For the Birds Radio Program: Robin fighting reflection

Original Air Date: July 17, 2000 Rerun Dates: July 8, 2016; July 2, 2004

Why is a robin hitting my windows over and over?

Duration: 4′17″

Transcript

This spring I got a letter from an Eagle River listener named Lucile Campbell, who has been having some robin problems. She writes:

Approximately two or three years ago, there was a robin which kept hitting the same spot on one of our windows over and over again. I finally kept sitting on the deck where it was perching after each attack at the window until it finally left. However, now there is a robin hitting at three other windows on our house alternatively, [going] from one to the other. Two have shades to cover them. It’s been a wake-up call for some time now at 6 a.m. each day until today when it was hitting at a window on the opposite side of the house. This window is also shaded. My hope is that you can tell me what impels the robin to do this. Jokingly, my daughter says perhaps it is my husband who passed away a year ago coming to haunt me.

Lucile, although I didn’t know your husband, I’m pretty sure he’s not haunting you, at least not in the form of that pesky robin. Then what is the bird’s problem? He’s simply a local robin who set up territory in your yard, and is being a little too zealous with his territorial imperative. Male robins are supposed to chase off other male robins, and female robins chase off other females, so they won’t have to share valuable food resources while raising their babies, but sometimes they get so hormonal that they chase not only real robins but images of them. Your bird sees the reflection of a healthy male robin glaring back at him, and works himself into a frenzy because no matter how hard he works, that reflected robin simply won’t get off his territory.

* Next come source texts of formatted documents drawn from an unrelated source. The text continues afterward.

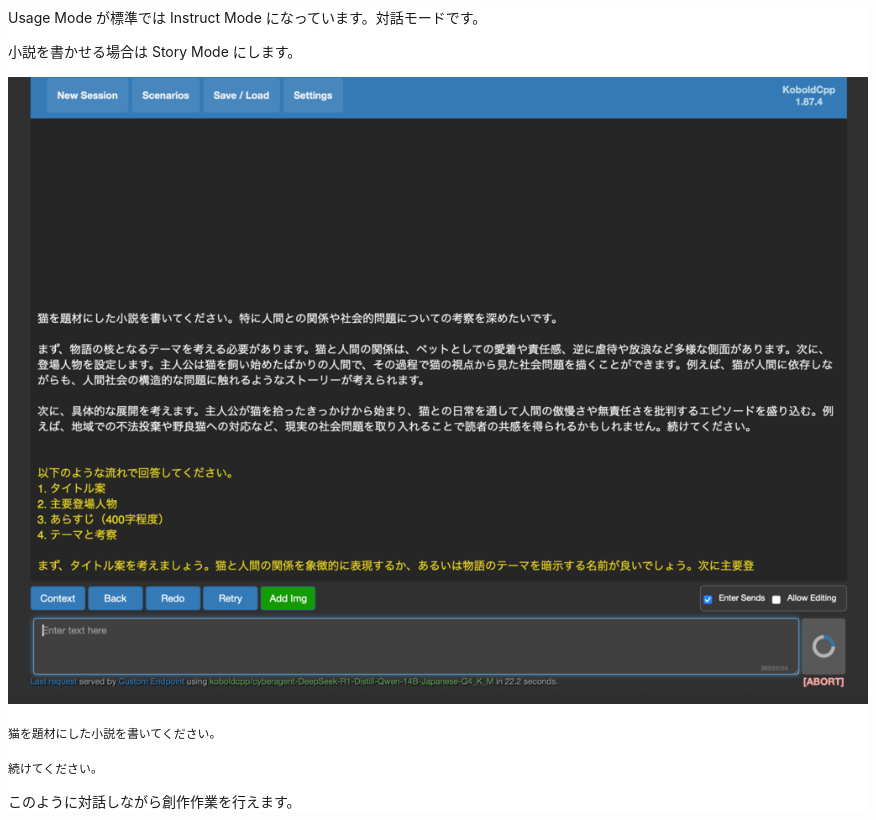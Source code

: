 Usage Mode が標準では Instruct Mode になっています。対話モードです。

小説を書かせる場合は Story Mode にします。

![koboldcpp12](img/7017.png)


```
猫を題材にした小説を書いてください。
```

```
続けてください。
```

このように対話しながら創作作業を行えます。
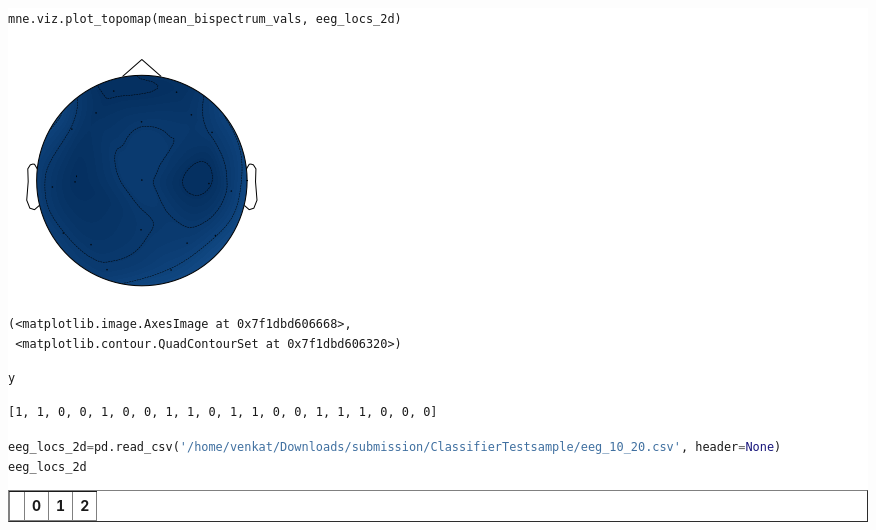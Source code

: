 
```python
mne.viz.plot_topomap(mean_bispectrum_vals, eeg_locs_2d)
```


![png](EEGAnalysis-blog_files/EEGAnalysis-blog_31_0.png)





    (<matplotlib.image.AxesImage at 0x7f1dbd606668>,
     <matplotlib.contour.QuadContourSet at 0x7f1dbd606320>)




```python
y
```




    [1, 1, 0, 0, 1, 0, 0, 1, 1, 0, 1, 1, 0, 0, 1, 1, 1, 0, 0, 0]




```python
eeg_locs_2d=pd.read_csv('/home/venkat/Downloads/submission/ClassifierTestsample/eeg_10_20.csv', header=None)
eeg_locs_2d
```




<div>
<style scoped>
    .dataframe tbody tr th:only-of-type {
        vertical-align: middle;
    }

    .dataframe tbody tr th {
        vertical-align: top;
    }

    .dataframe thead th {
        text-align: right;
    }
</style>
<table border="1" class="dataframe">
  <thead>
    <tr style="text-align: right;">
      <th></th>
      <th>0</th>
      <th>1</th>
      <th>2</th>
    </tr>
  </thead>
  <tbody>
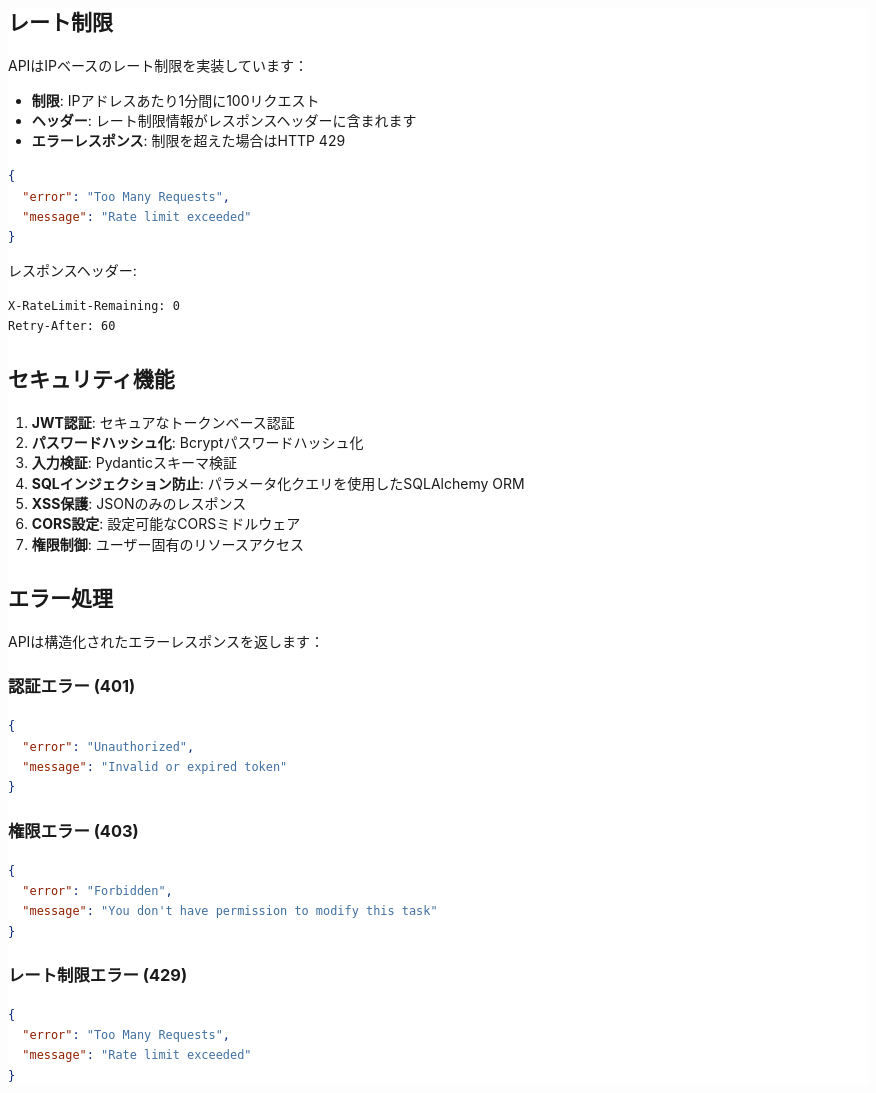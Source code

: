 ## レート制限

APIはIPベースのレート制限を実装しています：

- **制限**: IPアドレスあたり1分間に100リクエスト
- **ヘッダー**: レート制限情報がレスポンスヘッダーに含まれます
- **エラーレスポンス**: 制限を超えた場合はHTTP 429

```json
{
  "error": "Too Many Requests",
  "message": "Rate limit exceeded"
}
```

レスポンスヘッダー:
```
X-RateLimit-Remaining: 0
Retry-After: 60
```

## セキュリティ機能

1. **JWT認証**: セキュアなトークンベース認証
2. **パスワードハッシュ化**: Bcryptパスワードハッシュ化
3. **入力検証**: Pydanticスキーマ検証
4. **SQLインジェクション防止**: パラメータ化クエリを使用したSQLAlchemy ORM
5. **XSS保護**: JSONのみのレスポンス
6. **CORS設定**: 設定可能なCORSミドルウェア
7. **権限制御**: ユーザー固有のリソースアクセス

## エラー処理

APIは構造化されたエラーレスポンスを返します：

### 認証エラー (401)
```json
{
  "error": "Unauthorized",
  "message": "Invalid or expired token"
}
```

### 権限エラー (403)
```json
{
  "error": "Forbidden",
  "message": "You don't have permission to modify this task"
}
```

### レート制限エラー (429)
```json
{
  "error": "Too Many Requests",
  "message": "Rate limit exceeded"
}
```
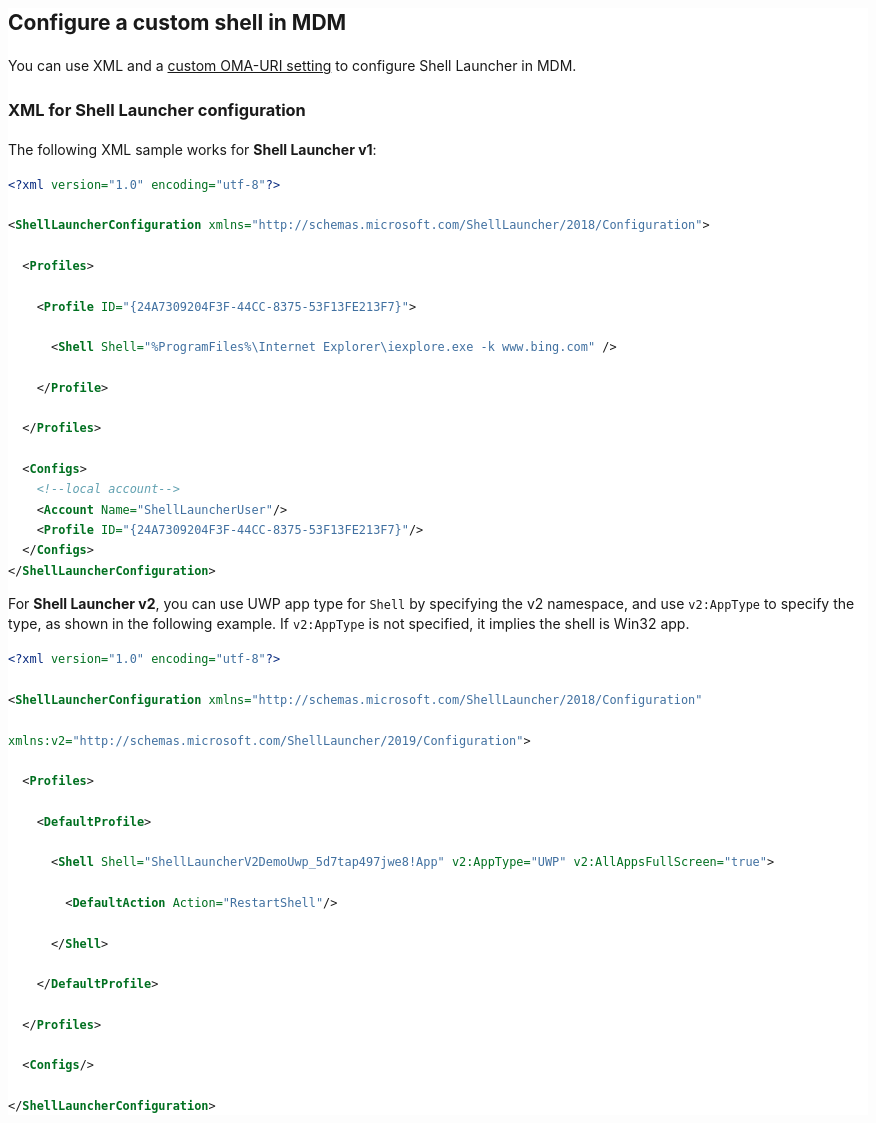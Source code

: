 
## Configure a custom shell in MDM 

You can use XML and a [custom OMA-URI setting](#custom-oma-uri-setting) to configure Shell Launcher in MDM. 

### XML for Shell Launcher configuration 

The following XML sample works for **Shell Launcher v1**: 

```xml
<?xml version="1.0" encoding="utf-8"?> 

<ShellLauncherConfiguration xmlns="http://schemas.microsoft.com/ShellLauncher/2018/Configuration"> 

  <Profiles> 

    <Profile ID="{24A7309204F3F-44CC-8375-53F13FE213F7}"> 

      <Shell Shell="%ProgramFiles%\Internet Explorer\iexplore.exe -k www.bing.com" /> 

    </Profile> 

  </Profiles> 

  <Configs>
    <!--local account-->
    <Account Name="ShellLauncherUser"/>
    <Profile ID="{24A7309204F3F-44CC-8375-53F13FE213F7}"/>
  </Configs>
</ShellLauncherConfiguration>
```  

For **Shell Launcher v2**, you can use UWP app type for `Shell` by specifying the v2 namespace, and use `v2:AppType` to specify the type, as shown in the following example. If `v2:AppType` is not specified, it implies the shell is Win32 app. 

```xml
<?xml version="1.0" encoding="utf-8"?> 

<ShellLauncherConfiguration xmlns="http://schemas.microsoft.com/ShellLauncher/2018/Configuration" 

xmlns:v2="http://schemas.microsoft.com/ShellLauncher/2019/Configuration"> 

  <Profiles> 

    <DefaultProfile> 

      <Shell Shell="ShellLauncherV2DemoUwp_5d7tap497jwe8!App" v2:AppType="UWP" v2:AllAppsFullScreen="true"> 

        <DefaultAction Action="RestartShell"/> 

      </Shell> 

    </DefaultProfile> 

  </Profiles> 

  <Configs/> 

</ShellLauncherConfiguration>
```  
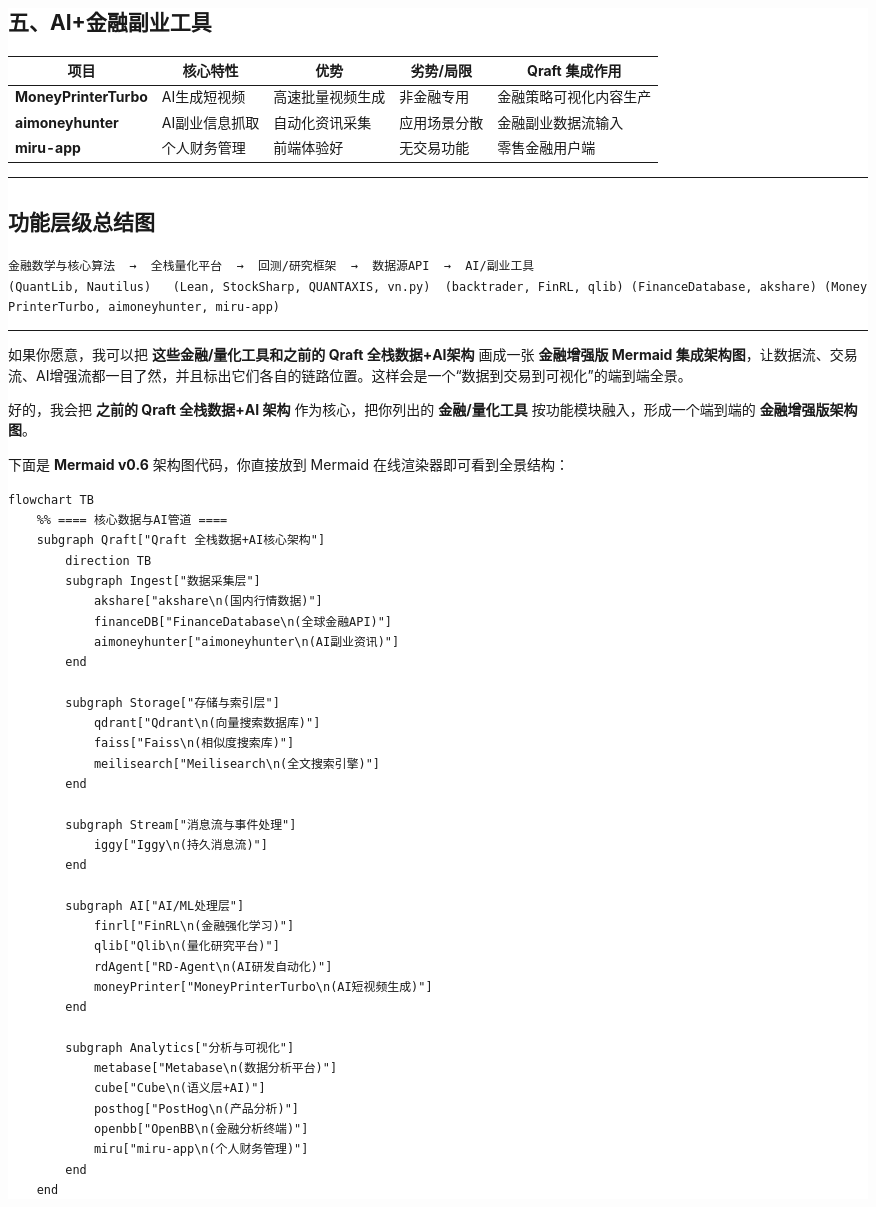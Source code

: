 
## **五、AI+金融副业工具**

| 项目                    | 核心特性     | 优势       | 劣势/局限  | Qraft 集成作用  |
| --------------------- | -------- | -------- | ------ | ----------- |
| **MoneyPrinterTurbo** | AI生成短视频  | 高速批量视频生成 | 非金融专用  | 金融策略可视化内容生产 |
| **aimoneyhunter**     | AI副业信息抓取 | 自动化资讯采集  | 应用场景分散 | 金融副业数据流输入   |
| **miru-app**          | 个人财务管理   | 前端体验好    | 无交易功能  | 零售金融用户端     |

---

## **功能层级总结图**

```
金融数学与核心算法  →  全栈量化平台  →  回测/研究框架  →  数据源API  →  AI/副业工具
(QuantLib, Nautilus)   (Lean, StockSharp, QUANTAXIS, vn.py)  (backtrader, FinRL, qlib) (FinanceDatabase, akshare) (MoneyPrinterTurbo, aimoneyhunter, miru-app)
```

---

如果你愿意，我可以把 **这些金融/量化工具和之前的 Qraft 全栈数据+AI架构** 画成一张 **金融增强版 Mermaid 集成架构图**，让数据流、交易流、AI增强流都一目了然，并且标出它们各自的链路位置。这样会是一个“数据到交易到可视化”的端到端全景。

好的，我会把 **之前的 Qraft 全栈数据+AI 架构** 作为核心，把你列出的 **金融/量化工具** 按功能模块融入，形成一个端到端的 **金融增强版架构图**。

下面是 **Mermaid v0.6** 架构图代码，你直接放到 Mermaid 在线渲染器即可看到全景结构：

```mermaid
flowchart TB
    %% ==== 核心数据与AI管道 ====
    subgraph Qraft["Qraft 全栈数据+AI核心架构"]
        direction TB
        subgraph Ingest["数据采集层"]
            akshare["akshare\n(国内行情数据)"]
            financeDB["FinanceDatabase\n(全球金融API)"]
            aimoneyhunter["aimoneyhunter\n(AI副业资讯)"]
        end

        subgraph Storage["存储与索引层"]
            qdrant["Qdrant\n(向量搜索数据库)"]
            faiss["Faiss\n(相似度搜索库)"]
            meilisearch["Meilisearch\n(全文搜索引擎)"]
        end

        subgraph Stream["消息流与事件处理"]
            iggy["Iggy\n(持久消息流)"]
        end

        subgraph AI["AI/ML处理层"]
            finrl["FinRL\n(金融强化学习)"]
            qlib["Qlib\n(量化研究平台)"]
            rdAgent["RD-Agent\n(AI研发自动化)"]
            moneyPrinter["MoneyPrinterTurbo\n(AI短视频生成)"]
        end

        subgraph Analytics["分析与可视化"]
            metabase["Metabase\n(数据分析平台)"]
            cube["Cube\n(语义层+AI)"]
            posthog["PostHog\n(产品分析)"]
            openbb["OpenBB\n(金融分析终端)"]
            miru["miru-app\n(个人财务管理)"]
        end
    end
```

Robins have many wonderful qualities, from their lovely song to their normally pleasant manner, but when it comes to intelligence they aren’t exactly rocket scientists. When I’ve taken care of injured adult robins, they’ve never figured out that I wasn’t going to hurt them, and sometimes did themselves more damage trying to escape. With such a low IQ, it’s little wonder that when confronted with a mirror or window, some of them never figure out that the image isn’t real.

I’ve raised lots of baby Blue Jays, and they are usually fascinated with mirrors, but the fascination seems rooted in their discovery that the mirror is reflecting their every move. Blue Jays seem to have a rather human-like self awareness. But in my experience, baby robins don’t take much interest in mirrors, and simply don’t reason them out. As adults, they sometimes continue bashing against a window until the diminishing hormones of autumn bring welcome relief. This spring when I spent a week near Rhinelander, a pair of robins kept attacking their images in my car mirrors until I put some paper and a roll of tape in my car—every time I parked it I covered both mirrors. I kept them taped up for three days, figuring that by then the robins had probably forgotten all about it, but the first day I neglected to put the paper on, there was the female, shadowboxing her own image just as furiously as ever, and soon after, her mate joined the battle.

Old fashioned shutters that protect windows from storms would be the perfect defense against a territorial robin. And sometimes they get spooked by helium balloons, plastic owls or snakes, or falcon silhouettes. But even these remedies often fail. If nothing else, time will solve the problem—when robins start joining feeding flocks in September, they’ll lose every shred of their territorial instinct and you’ll get blessed relief at last. Meanwhile, you can take some comfort in the fact that Bill Gates has even more problems than you with Windows.